Mais ce n'est pas bien grave, pour deux raisons. La première raison, c'est que pris à un instant t (coucou les vacances et le cerveau en veille), cet album est un vrai délice. De par sa nature même de produit pensé pour être consommé massivement, rien ne dépasse, tout est lisse, et les angles sont bien arrondis. Tout le monde savait ce qu'il devait faire avant même d'entrer en studio, et s'est attelé à respecter le cahier des charges vu la taille du chèque habituellement délivré par Def Jam Recordings pour ce genre d'entreprise : Mike WiLL Made It pond un tube qu'on place stratégiquement en ouverture d'album, Drake en fait des tonnes, Travis $cott distribue des "yeah yeah" et des "skrrrt skrrrt" comme Jésus distribuait des pains, Migos sont là parce qu'on est en 2017 et qu'un album sans Migos est impensable, Gucci Mane se pointe probablement parce que quelqu'un avait laissé la porte ouverte, Nicki Minaj soigne sa crédibilité de rappeuse et Ty Dolla $ign se pointe juste pour signer le meilleur hook du disque - une habitude chez lui. Y'a même Pharrell Williams qui vient pousser la chansonnette histoire de nous rappeler qu'il ne sert plus trop à grand chose dans le rap, malheureusement. 
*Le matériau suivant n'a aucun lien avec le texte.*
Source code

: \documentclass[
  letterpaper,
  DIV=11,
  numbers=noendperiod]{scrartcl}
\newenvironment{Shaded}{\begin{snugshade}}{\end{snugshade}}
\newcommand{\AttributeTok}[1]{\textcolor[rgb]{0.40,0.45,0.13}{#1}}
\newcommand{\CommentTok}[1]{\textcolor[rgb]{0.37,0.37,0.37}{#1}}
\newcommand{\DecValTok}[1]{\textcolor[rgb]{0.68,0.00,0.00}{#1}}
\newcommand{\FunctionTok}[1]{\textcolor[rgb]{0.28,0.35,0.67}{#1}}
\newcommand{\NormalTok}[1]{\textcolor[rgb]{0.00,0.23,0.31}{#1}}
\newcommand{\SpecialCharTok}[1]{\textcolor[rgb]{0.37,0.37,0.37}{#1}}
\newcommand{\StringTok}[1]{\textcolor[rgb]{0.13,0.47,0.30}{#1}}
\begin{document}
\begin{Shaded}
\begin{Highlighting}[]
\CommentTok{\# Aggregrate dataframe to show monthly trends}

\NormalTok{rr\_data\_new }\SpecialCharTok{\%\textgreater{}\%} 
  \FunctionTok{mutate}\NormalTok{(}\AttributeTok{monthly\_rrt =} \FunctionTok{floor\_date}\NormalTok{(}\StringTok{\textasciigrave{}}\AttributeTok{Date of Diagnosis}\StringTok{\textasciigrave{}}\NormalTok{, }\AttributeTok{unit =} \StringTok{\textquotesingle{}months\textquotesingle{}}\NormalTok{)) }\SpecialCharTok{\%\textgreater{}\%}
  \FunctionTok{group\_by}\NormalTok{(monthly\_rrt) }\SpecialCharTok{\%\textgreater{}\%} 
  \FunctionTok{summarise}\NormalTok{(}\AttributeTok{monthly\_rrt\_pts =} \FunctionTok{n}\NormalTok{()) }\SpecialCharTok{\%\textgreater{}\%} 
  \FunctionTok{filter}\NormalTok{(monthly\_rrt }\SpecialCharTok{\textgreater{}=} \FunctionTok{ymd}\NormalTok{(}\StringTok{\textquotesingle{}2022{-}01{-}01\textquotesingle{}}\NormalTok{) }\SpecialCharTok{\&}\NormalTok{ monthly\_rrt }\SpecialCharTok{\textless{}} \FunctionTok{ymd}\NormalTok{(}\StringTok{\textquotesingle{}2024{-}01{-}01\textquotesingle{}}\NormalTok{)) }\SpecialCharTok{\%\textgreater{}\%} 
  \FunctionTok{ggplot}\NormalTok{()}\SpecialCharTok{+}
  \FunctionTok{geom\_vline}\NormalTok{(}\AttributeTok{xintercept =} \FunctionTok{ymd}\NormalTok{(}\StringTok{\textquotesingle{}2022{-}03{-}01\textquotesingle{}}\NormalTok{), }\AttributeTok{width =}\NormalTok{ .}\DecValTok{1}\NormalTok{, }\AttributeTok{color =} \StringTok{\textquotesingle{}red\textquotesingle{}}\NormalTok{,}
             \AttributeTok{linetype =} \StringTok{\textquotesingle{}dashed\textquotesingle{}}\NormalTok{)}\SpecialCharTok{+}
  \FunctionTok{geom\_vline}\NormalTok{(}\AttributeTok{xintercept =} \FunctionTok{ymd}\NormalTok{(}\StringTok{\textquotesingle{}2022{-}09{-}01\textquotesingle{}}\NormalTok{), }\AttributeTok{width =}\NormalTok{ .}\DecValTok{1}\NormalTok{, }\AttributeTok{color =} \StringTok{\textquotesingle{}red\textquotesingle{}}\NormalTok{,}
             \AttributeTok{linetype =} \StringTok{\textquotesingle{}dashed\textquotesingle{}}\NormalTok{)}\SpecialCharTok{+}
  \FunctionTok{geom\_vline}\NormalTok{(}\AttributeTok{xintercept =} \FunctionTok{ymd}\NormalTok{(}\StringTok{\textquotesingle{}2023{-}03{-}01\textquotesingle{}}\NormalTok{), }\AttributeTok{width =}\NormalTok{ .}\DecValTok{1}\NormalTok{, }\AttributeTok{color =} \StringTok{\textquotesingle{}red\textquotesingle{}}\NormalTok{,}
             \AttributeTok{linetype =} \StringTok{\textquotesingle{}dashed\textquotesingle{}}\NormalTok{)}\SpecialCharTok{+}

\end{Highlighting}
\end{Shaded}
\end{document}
Et puis au milieu du terrain de jeu, perché sur la cage à poules, il y a 2 Chainz. Et il est la seconde (et principale) raison d'aimer ce disque. Plus le temps passe, moins il a l'air de s'en foutre, et c'est juste savoureux. Enfin, c'est évidemment l'air qu'il se donne : le businessman qui sommeille en lui est trop astucieux pour débrancher complètement la prise. Donc en 2017, son rôle sera celui du tonton sympa du rap qui occupe un siège laissé vacant par Snoop Dogg, juste bon à essayer de rallumer la flamme G-Funk sur son petit dernier alors que tout le monde sait qu'il aurait dû faire ça y'a 10 ans. Sur un album où rien ne peut dépasser du cadre, 2 Chainz semble être le seul véritable électron libre, qui laisse certes pas mal de place aux invités, mais occupe intelligemment le terrain quand il le faut, se rendant totalement indispensable aux meilleurs moments du disque - c'est notamment criant d'efficacité sur sa collab' avec Swae Lee de Rae Sremmurd, qui se fait renvoyer à ses gammes par ce vieux briscard de Tity Boy.

Comme raconté plus haut, difficile aujourd'hui de vous dire avec certitude si Pretty Girls Like Trap Music passera l'année ou l'été - on ne va pas se mentir, on risque fort d'avoir oublié ce disque dans 6 mois. Mais comme raconté plus haut, s'il est le début de quelque chose, l'affirmation d'un rôle de personnage "bigger than rap" qui collerait à merveille à 2 Chainz, alors on peut dire que ce disque est, à sa manière, essentiel.